## Assigned task
Only lines holding the word "Crush" should be copied from the material.

## Data provided
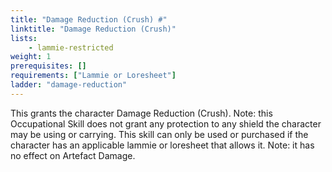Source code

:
 ```yaml
---
title: "Damage Reduction (Crush) #"
linktitle: "Damage Reduction (Crush)"
lists:
    - lammie-restricted
weight: 1
prerequisites: []
requirements: ["Lammie or Loresheet"]
ladder: "damage-reduction"
---
```

This grants the character Damage Reduction (Crush). Note: this Occupational Skill does not grant any protection to any shield the character may be using or carrying. This skill can only be used or purchased if the character has an applicable lammie or loresheet that allows it. Note: it has no effect on Artefact Damage.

## Result of this task
title: "Damage Reduction (Crush) #"
linktitle: "Damage Reduction (Crush)"
This grants the character Damage Reduction (Crush). Note: this Occupational Skill does not grant any protection to any shield the character may be using or carrying. This skill can only be used or purchased if the character has an applicable lammie or loresheet that allows it. Note: it has no effect on Artefact Damage.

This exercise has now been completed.